Every line from the start of the records below to the line containing "#### Постійний Делегат" should be retyped exactly, that line included, and no others.
<<<<
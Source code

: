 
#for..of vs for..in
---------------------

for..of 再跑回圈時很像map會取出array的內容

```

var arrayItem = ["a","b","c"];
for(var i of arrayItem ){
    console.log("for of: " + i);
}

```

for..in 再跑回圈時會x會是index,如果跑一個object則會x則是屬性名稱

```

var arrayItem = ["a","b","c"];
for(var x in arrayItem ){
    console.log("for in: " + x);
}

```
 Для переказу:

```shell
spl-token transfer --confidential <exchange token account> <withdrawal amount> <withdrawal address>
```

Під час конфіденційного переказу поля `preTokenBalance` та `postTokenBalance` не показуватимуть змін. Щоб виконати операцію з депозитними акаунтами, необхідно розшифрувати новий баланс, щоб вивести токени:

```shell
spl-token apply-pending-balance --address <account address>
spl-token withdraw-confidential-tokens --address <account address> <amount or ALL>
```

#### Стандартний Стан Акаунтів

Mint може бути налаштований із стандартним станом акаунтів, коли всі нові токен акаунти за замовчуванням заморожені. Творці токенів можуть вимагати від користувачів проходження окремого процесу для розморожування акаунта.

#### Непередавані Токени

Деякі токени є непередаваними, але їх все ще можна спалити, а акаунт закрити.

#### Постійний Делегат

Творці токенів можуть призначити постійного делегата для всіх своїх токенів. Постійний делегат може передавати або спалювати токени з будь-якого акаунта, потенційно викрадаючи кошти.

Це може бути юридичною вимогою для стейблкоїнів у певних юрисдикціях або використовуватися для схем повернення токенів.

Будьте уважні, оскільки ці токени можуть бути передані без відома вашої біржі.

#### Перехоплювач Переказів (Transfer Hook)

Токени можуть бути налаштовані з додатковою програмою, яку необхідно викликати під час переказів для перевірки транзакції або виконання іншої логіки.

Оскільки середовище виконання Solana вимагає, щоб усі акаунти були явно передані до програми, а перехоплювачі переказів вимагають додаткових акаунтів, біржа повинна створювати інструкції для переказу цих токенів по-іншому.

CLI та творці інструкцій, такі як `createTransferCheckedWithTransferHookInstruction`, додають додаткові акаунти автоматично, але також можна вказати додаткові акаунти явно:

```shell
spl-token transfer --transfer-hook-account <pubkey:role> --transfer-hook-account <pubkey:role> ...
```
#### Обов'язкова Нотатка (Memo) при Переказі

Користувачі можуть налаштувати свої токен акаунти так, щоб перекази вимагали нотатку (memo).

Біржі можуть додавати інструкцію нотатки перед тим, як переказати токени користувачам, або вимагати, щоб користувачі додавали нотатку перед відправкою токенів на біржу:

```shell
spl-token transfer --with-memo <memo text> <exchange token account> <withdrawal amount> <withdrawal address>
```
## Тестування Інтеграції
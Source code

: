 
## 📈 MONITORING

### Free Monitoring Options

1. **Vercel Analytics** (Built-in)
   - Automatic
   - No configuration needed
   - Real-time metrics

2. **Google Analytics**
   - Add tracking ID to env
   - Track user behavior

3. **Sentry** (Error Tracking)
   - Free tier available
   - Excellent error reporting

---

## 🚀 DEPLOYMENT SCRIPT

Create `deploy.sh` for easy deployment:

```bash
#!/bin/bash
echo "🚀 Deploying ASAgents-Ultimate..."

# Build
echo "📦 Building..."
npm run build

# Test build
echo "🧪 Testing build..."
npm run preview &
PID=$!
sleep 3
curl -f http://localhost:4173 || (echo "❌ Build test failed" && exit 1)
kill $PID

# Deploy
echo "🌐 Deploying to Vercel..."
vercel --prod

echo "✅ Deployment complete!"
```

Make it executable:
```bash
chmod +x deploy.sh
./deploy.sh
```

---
>>>>
_OUTPUT BELOW_.
Source code

: 
#for..of vs for..in
---------------------

for..of 再跑回圈時很像map會取出array的內容

```

var arrayItem = ["a","b","c"];
for(var i of arrayItem ){
    console.log("for of: " + i);
}

```

for..in 再跑回圈時會x會是index,如果跑一個object則會x則是屬性名稱

```

var arrayItem = ["a","b","c"];
for(var x in arrayItem ){
    console.log("for in: " + x);
}

```
 Для переказу:

```shell
spl-token transfer --confidential <exchange token account> <withdrawal amount> <withdrawal address>
```

Під час конфіденційного переказу поля `preTokenBalance` та `postTokenBalance` не показуватимуть змін. Щоб виконати операцію з депозитними акаунтами, необхідно розшифрувати новий баланс, щоб вивести токени:

```shell
spl-token apply-pending-balance --address <account address>
spl-token withdraw-confidential-tokens --address <account address> <amount or ALL>
```

#### Стандартний Стан Акаунтів

Mint може бути налаштований із стандартним станом акаунтів, коли всі нові токен акаунти за замовчуванням заморожені. Творці токенів можуть вимагати від користувачів проходження окремого процесу для розморожування акаунта.

#### Непередавані Токени

Деякі токени є непередаваними, але їх все ще можна спалити, а акаунт закрити.

#### Постійний Делегат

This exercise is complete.